Knowing this about myself, and knowing it is Sunday and therefore my last chance to get a solid amount of free time before the work week starts back up, I told my friends I would have to take a raincheck. This was actually pretty difficult for me, even though it may sound like a tiny decision in the grand scheme of things. Like I said, I’ve been doing a great job of saying ‘yes’ lately, and in some ways this ‘no’ felt like a step in the wrong direction.

However, I realized the policy of saying ‘yes’ should only be taken as far as is healthy for your mind and body. What I mean by that is, if saying ‘yes’ will add more stress, exhaustion or discomfort to your life in any way, you shouldn’t feel obligated to do it. For me, I knew I wanted to take today to be productive but also get some relaxing in, and that I wanted to do this alone since I had been around people all weekend. While going to the greenbelt would not cause me any serious harm in any way, it would make me more tired and prevent me from getting my desired me-time. So I said no. Simple as that!

So here I am writing this blog post at one of my favorite coffee shops, drinking a frappe and eating a brownie, and feeling content as could be. Sure, I still have a bit of FOMO after seeing my friend’s Snapchats at the greenbelt, but I know I made the right decision for me and my needs today.

Mozarts
Blogging and treating myself to some deliciousness at Mozart’s Coffee Roasters

What do you all think of the concept of saying ‘yes’ to more in life, and how to decide to say ‘no’ when you need to?

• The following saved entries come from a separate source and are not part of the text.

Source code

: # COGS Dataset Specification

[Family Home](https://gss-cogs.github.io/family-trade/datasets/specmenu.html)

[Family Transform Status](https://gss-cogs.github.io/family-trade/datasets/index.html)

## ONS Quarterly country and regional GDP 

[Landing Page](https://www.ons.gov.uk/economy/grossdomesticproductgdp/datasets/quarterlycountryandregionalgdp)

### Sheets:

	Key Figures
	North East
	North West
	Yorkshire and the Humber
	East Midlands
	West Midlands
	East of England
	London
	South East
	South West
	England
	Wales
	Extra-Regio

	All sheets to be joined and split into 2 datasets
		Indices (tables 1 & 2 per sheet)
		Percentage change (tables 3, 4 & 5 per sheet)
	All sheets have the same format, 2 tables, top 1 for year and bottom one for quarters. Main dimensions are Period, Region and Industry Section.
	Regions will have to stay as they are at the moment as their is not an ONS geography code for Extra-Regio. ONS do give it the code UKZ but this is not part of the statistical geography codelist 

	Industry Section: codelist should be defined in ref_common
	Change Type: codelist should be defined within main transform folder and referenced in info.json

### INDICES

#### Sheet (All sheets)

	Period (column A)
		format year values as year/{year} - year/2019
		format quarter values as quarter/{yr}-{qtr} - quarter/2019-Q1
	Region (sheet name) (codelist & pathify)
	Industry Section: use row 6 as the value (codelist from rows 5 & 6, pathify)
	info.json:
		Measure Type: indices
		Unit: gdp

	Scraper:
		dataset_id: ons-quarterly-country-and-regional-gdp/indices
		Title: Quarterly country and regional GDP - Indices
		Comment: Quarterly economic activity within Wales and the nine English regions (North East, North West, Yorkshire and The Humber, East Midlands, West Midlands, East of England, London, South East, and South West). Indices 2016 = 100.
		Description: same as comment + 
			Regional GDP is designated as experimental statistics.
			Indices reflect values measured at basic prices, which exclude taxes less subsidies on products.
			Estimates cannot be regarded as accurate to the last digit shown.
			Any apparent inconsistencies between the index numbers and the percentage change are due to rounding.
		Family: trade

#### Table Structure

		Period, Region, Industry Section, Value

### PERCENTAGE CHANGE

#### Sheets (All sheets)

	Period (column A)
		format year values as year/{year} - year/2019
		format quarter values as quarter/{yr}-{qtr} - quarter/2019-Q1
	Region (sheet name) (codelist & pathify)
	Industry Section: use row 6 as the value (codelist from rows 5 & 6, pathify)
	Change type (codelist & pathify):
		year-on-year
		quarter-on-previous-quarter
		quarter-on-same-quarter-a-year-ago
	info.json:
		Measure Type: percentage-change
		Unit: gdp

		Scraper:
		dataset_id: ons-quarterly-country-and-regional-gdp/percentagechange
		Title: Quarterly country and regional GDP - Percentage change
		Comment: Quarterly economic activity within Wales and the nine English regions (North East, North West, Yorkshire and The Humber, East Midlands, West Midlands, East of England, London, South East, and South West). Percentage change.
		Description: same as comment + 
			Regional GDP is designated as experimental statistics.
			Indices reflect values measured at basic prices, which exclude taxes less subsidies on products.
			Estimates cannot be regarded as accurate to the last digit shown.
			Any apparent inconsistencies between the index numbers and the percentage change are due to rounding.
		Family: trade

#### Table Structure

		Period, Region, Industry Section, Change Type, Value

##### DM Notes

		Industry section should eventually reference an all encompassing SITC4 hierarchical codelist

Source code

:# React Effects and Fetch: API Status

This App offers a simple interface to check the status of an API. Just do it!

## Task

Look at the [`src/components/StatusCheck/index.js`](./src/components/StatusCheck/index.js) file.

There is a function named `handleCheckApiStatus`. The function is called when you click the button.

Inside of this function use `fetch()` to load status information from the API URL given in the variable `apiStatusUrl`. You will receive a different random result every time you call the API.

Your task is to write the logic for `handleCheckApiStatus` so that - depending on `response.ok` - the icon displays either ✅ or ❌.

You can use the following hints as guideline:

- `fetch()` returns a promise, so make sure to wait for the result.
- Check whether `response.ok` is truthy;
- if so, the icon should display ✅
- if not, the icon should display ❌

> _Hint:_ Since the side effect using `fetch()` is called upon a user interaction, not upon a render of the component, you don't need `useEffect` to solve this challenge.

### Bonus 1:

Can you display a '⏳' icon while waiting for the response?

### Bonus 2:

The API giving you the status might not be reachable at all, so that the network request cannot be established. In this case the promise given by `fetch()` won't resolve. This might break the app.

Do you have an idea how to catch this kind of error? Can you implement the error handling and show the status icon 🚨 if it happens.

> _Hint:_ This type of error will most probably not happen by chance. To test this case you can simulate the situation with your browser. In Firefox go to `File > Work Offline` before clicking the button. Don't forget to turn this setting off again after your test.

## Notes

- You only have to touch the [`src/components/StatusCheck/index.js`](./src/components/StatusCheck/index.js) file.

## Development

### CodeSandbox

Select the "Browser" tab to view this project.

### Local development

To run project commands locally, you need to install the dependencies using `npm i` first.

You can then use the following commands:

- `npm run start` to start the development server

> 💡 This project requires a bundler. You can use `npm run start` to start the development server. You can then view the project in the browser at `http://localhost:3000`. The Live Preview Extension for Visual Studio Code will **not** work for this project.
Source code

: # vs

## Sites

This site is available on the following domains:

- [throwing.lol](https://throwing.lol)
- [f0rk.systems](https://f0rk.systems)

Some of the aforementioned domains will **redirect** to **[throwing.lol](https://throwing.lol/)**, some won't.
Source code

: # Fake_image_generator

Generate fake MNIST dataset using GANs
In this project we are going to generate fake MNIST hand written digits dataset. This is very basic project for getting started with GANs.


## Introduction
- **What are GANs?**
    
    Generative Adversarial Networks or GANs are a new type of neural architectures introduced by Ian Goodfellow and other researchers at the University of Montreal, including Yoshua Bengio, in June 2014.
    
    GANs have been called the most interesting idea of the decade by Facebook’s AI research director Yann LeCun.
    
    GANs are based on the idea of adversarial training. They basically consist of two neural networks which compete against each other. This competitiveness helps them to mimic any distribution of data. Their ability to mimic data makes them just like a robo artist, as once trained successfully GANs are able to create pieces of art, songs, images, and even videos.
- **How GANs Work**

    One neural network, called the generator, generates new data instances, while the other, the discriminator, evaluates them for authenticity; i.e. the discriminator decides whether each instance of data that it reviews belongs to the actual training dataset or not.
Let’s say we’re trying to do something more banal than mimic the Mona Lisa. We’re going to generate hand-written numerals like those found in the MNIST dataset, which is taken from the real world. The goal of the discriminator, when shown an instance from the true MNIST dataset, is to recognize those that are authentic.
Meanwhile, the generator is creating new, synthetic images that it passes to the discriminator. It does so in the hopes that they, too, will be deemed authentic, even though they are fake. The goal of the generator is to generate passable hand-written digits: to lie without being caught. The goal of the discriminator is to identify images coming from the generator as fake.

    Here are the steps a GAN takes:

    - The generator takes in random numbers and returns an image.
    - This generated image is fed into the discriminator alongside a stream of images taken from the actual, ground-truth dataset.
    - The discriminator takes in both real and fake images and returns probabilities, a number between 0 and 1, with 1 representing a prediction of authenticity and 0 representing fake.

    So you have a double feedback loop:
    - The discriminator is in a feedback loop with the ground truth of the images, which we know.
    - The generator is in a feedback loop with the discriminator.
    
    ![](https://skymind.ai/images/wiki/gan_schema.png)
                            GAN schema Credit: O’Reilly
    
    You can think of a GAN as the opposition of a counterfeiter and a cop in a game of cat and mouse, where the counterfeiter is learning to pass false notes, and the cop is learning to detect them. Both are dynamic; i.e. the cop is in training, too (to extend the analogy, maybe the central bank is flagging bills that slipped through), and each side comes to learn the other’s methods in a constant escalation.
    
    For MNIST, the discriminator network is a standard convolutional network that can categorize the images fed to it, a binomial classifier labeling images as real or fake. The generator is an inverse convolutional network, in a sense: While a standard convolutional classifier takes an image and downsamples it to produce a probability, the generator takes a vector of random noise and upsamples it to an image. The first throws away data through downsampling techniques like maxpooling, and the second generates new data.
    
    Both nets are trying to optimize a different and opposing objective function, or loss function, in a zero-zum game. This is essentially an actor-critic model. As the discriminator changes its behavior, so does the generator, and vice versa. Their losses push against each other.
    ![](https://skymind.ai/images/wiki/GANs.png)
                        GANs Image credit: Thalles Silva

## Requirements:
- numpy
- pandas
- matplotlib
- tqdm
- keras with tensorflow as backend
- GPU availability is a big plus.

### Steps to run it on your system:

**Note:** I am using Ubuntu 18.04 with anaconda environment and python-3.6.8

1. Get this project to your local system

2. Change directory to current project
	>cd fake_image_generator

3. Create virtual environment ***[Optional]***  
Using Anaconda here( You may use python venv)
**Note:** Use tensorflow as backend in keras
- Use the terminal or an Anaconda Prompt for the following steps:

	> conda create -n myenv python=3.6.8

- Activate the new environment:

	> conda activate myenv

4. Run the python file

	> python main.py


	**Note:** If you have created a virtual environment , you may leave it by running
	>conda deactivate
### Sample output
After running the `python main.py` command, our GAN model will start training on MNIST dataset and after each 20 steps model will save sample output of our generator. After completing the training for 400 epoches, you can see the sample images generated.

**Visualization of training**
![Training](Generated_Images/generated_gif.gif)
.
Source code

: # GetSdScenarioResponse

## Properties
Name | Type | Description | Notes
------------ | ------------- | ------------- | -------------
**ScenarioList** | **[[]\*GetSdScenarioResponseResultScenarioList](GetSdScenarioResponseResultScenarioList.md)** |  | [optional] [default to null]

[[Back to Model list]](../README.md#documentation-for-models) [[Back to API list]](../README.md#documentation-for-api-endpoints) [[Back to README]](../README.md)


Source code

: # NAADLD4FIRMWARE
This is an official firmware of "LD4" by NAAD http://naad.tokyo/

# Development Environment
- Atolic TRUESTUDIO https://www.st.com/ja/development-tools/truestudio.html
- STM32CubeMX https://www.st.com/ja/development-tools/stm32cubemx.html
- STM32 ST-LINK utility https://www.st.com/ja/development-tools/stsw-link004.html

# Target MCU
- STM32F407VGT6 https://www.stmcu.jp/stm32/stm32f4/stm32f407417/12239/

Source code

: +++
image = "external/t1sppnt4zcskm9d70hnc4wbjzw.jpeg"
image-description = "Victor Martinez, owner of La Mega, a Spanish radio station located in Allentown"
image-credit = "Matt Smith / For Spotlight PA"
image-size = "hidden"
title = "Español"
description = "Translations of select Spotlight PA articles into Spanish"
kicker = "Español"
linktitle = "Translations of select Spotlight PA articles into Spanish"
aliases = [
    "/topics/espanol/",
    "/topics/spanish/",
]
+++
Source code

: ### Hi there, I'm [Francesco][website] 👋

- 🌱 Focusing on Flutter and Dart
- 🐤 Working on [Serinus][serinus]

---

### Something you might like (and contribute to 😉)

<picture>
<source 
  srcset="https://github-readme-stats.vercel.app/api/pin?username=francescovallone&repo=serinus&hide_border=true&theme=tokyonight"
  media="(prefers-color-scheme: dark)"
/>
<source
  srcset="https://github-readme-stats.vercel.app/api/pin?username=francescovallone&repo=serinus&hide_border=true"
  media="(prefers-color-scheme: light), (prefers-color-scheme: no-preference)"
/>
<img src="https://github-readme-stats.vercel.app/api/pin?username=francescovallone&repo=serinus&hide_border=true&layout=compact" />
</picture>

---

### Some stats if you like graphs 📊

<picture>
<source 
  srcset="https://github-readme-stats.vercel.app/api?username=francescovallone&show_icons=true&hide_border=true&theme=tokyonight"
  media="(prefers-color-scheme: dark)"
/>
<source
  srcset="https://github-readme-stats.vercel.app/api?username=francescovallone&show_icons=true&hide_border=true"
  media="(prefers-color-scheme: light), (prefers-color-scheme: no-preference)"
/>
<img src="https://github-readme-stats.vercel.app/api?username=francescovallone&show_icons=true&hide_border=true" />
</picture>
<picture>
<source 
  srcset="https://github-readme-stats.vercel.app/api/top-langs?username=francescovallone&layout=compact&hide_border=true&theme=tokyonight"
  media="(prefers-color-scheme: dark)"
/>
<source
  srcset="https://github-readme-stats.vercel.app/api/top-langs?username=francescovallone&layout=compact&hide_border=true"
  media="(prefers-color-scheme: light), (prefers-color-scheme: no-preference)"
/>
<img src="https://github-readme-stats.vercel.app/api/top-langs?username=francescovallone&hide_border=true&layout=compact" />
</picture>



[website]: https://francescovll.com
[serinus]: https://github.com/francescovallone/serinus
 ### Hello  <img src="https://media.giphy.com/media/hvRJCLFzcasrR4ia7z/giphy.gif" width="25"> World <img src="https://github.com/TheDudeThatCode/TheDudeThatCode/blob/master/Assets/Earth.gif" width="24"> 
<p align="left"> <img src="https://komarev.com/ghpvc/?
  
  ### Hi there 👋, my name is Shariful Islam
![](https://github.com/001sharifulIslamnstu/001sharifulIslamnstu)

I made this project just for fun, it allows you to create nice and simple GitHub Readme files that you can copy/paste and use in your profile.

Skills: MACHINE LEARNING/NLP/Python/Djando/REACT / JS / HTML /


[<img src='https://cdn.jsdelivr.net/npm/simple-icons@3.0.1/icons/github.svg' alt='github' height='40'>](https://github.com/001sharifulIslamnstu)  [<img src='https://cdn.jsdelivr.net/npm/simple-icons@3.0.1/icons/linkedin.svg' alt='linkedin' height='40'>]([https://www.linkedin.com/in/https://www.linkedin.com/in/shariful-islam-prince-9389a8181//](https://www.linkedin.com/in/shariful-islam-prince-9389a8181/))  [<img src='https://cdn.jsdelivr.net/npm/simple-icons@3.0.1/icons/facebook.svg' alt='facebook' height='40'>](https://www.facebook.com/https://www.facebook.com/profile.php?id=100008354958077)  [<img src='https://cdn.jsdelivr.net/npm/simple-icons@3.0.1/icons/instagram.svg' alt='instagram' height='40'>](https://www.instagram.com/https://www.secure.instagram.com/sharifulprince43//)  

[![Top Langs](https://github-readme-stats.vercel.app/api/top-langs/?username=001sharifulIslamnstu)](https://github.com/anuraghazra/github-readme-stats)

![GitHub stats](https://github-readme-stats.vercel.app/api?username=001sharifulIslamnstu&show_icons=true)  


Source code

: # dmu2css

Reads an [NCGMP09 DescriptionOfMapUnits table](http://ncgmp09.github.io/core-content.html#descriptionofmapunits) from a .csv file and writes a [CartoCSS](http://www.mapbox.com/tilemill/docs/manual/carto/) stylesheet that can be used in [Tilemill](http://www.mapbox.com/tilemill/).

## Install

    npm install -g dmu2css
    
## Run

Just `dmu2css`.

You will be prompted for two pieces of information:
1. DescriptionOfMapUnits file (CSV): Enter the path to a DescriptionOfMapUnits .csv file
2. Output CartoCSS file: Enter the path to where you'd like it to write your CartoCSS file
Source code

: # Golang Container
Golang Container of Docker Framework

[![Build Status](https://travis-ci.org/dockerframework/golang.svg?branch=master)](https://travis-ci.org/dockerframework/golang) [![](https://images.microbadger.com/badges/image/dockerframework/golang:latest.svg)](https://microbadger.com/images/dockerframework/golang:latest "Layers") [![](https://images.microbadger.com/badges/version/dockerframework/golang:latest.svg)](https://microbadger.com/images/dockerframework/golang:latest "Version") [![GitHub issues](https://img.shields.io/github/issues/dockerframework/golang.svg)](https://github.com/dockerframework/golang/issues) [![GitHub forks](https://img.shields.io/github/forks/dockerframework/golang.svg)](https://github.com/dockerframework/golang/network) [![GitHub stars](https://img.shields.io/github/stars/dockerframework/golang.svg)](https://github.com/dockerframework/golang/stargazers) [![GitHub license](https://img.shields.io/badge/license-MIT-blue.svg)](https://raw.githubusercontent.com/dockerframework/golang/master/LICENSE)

I’d love to hear your experiences in the comments!

The Difference Between Giving Up and Moving On

The Difference Between Giving Up and Moving On

The past two weeks I’ve been agonizing over one simple decision: whether or not to continue taking my improv class. I completed four levels (each six weeks long), which is definitely much more than I expected to complete.

At some point towards the end of Level Four, I started thinking I might not want to continue to Level Five. I had a few different pros and cons, which I found myself weighing over and over again with the help of my friends, boyfriend and family. (In case you can’t tell, I am a very indecisive person). The gist of the pros is that I enjoy having a hobby that allows me to step outside of my comfort zone while spending time with new friends. The gist of the cons is that I often feel overwhelmed with too much going on each week and it was starting to not be as much fun for me as it was in the earlier levels.

Eventually I came to the conclusion that what I truly wanted was to stop improv, even though I knew I might feel some regret about my decision. I’ve never liked the idea of quitting something, and in a way I felt that stopping before I completed all six levels was a form of quitting. However, I decided that sometimes you have to move on from something, and you don’t have to think of it in such negative terms as ‘giving up’ or ‘quitting.’ Everything in life has an ending, and there’s nothing wrong with choosing to stop doing something if you no longer wish to be doing it.

My friend Heather told me a really great quote the other day, which went something like: “If you’re not saying heck yes to something, you shouldn’t be doing it.” I really liked that because it made me think about what I am saying yes to, and what I should be saying yes to. The fact that I was so unsure about whether or not I wanted to do improv proved that I shouldn’t be doing it anymore, because I was giving it an I guess so at best, rather than a heck yes! 

Saying yes to another level of improv when my heart isn’t fully in it would not do me any good. Instead, I should be spending my time doing things that I know with certainty I want to be doing. I’ve decided that means putting more energy into this blog. Writing blog posts brings me a lot of happiness, and I have been wanting to take it more seriously for a while now. Here’s my chance!

IMG_5520
My improv class 

Thanks so much for reading! Let me know in the comments if you have ever struggled with the difference between giving up and moving on, or if you have had any particularly tough decisions to make lately, and how you were able to come to your decision.